**What to work on**: Go through the entries below and print, exactly, the lines starting at the one with "a [GitHub account](https://github.com/signup/free)." and ending at the one with "## How to Submit Changes", keeping both ends and no others.

**Exercise inputs**:
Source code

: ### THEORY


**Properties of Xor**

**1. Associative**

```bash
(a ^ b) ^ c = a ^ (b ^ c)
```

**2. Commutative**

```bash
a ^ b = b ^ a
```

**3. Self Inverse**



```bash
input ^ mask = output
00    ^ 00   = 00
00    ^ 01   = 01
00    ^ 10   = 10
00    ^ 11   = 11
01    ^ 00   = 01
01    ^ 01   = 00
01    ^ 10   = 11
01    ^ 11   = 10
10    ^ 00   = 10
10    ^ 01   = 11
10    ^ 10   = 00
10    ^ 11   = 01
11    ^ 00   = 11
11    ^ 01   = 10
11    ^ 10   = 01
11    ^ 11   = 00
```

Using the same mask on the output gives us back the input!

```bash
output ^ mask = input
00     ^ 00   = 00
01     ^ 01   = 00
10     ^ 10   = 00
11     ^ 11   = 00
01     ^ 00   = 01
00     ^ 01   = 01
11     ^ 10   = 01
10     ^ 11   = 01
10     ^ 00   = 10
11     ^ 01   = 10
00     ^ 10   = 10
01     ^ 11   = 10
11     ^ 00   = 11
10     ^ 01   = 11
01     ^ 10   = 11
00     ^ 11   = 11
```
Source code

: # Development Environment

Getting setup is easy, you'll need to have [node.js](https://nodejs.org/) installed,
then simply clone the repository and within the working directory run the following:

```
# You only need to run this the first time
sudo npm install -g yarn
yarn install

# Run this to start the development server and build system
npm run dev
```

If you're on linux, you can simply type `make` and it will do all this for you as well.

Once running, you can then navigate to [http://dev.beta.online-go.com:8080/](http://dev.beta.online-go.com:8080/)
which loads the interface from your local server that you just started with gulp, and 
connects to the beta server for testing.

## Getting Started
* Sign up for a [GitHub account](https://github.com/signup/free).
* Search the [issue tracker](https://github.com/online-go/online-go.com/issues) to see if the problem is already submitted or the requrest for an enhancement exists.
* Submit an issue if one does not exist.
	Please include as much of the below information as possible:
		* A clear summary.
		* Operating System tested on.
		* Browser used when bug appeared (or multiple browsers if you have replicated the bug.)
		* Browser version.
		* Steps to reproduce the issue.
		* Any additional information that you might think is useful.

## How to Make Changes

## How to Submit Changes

...

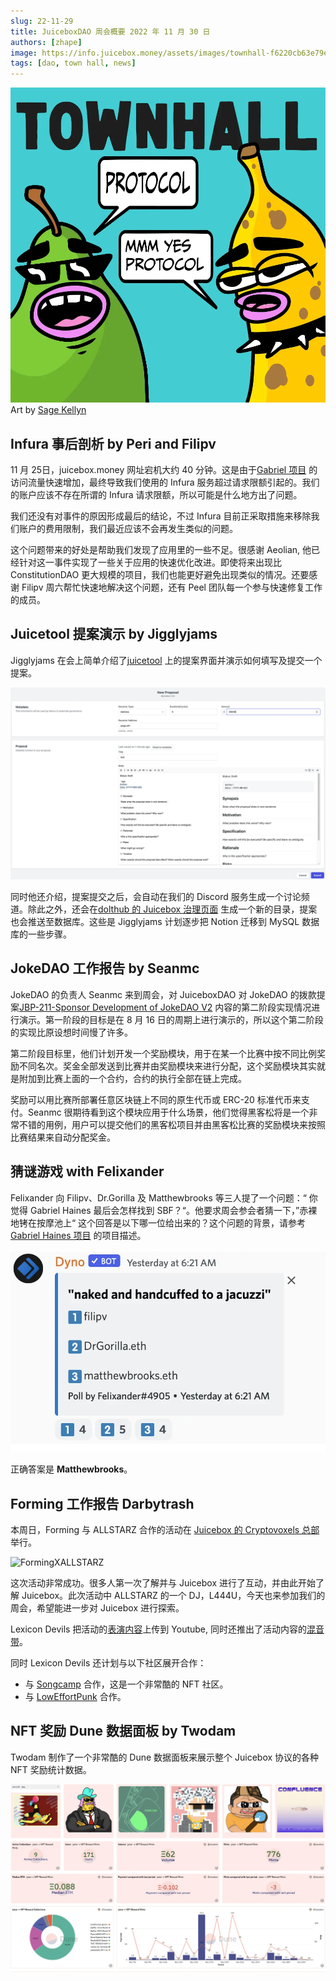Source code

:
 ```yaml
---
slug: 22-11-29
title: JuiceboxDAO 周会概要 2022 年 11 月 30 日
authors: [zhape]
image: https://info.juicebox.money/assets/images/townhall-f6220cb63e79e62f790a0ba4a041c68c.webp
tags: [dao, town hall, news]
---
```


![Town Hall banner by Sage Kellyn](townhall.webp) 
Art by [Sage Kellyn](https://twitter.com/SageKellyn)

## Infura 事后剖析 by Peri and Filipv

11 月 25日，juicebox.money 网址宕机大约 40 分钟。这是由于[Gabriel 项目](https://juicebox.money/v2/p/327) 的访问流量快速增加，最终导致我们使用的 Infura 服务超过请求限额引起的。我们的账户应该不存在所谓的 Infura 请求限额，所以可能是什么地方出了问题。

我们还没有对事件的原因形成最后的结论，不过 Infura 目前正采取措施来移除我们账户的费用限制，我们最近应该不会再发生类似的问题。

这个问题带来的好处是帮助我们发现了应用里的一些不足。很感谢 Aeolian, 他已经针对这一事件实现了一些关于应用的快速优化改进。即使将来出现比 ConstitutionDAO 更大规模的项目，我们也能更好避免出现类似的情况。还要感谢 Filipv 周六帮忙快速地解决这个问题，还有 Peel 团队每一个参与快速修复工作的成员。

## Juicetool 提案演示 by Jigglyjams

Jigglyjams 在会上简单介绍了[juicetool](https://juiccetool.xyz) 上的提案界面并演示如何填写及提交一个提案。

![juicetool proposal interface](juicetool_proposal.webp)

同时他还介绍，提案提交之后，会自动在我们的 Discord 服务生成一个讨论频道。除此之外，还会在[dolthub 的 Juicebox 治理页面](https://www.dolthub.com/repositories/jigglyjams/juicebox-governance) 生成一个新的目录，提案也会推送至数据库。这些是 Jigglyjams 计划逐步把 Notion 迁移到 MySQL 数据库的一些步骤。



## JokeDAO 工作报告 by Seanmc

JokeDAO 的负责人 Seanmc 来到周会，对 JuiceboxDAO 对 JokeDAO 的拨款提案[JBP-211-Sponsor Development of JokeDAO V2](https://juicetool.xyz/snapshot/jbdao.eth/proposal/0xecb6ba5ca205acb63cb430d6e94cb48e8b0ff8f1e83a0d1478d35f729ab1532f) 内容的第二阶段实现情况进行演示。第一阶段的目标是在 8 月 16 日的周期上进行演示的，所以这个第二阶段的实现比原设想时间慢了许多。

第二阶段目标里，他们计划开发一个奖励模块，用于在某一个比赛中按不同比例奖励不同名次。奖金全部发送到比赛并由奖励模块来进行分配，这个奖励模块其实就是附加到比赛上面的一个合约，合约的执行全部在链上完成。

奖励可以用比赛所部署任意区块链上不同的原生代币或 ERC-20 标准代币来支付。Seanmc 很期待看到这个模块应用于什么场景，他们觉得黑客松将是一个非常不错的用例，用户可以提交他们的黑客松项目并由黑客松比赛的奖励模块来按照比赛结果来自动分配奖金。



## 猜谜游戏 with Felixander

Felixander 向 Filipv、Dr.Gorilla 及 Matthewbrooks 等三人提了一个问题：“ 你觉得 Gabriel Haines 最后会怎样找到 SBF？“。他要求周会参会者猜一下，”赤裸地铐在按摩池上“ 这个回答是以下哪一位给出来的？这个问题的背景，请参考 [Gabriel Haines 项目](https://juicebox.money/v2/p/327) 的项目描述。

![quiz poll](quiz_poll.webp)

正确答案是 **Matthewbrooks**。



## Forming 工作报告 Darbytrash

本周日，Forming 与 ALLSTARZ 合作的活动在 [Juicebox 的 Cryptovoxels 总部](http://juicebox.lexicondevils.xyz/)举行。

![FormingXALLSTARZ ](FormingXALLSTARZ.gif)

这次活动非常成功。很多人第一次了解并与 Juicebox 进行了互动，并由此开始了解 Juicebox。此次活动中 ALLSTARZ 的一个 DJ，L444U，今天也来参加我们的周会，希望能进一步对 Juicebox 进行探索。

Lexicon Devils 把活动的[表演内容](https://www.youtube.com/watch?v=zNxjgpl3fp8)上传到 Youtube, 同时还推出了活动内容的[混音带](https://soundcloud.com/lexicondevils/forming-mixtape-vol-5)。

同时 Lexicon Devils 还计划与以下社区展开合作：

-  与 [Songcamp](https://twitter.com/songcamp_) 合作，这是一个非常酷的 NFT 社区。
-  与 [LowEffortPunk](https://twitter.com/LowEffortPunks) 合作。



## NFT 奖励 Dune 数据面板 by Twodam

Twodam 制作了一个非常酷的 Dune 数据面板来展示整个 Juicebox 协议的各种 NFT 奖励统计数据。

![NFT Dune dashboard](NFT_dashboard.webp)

--

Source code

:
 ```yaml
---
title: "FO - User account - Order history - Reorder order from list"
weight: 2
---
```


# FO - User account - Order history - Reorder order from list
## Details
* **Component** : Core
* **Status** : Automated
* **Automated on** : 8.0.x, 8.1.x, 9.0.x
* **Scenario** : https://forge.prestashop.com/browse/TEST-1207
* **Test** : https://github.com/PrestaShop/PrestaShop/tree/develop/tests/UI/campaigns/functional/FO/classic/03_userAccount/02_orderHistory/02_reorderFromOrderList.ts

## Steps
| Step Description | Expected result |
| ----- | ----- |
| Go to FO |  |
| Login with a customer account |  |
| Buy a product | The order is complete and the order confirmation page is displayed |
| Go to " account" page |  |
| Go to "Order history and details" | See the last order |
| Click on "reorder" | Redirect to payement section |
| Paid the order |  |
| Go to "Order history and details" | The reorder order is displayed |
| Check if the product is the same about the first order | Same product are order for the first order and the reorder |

**Result for this exercise**:
* Sign up for a [GitHub account](https://github.com/signup/free).
* Search the [issue tracker](https://github.com/online-go/online-go.com/issues) to see if the problem is already submitted or the requrest for an enhancement exists.
* Submit an issue if one does not exist.
	Please include as much of the below information as possible:
		* A clear summary.
		* Operating System tested on.
		* Browser used when bug appeared (or multiple browsers if you have replicated the bug.)
		* Browser version.
		* Steps to reproduce the issue.
		* Any additional information that you might think is useful.

## How to Make Changes

## How to Submit Changes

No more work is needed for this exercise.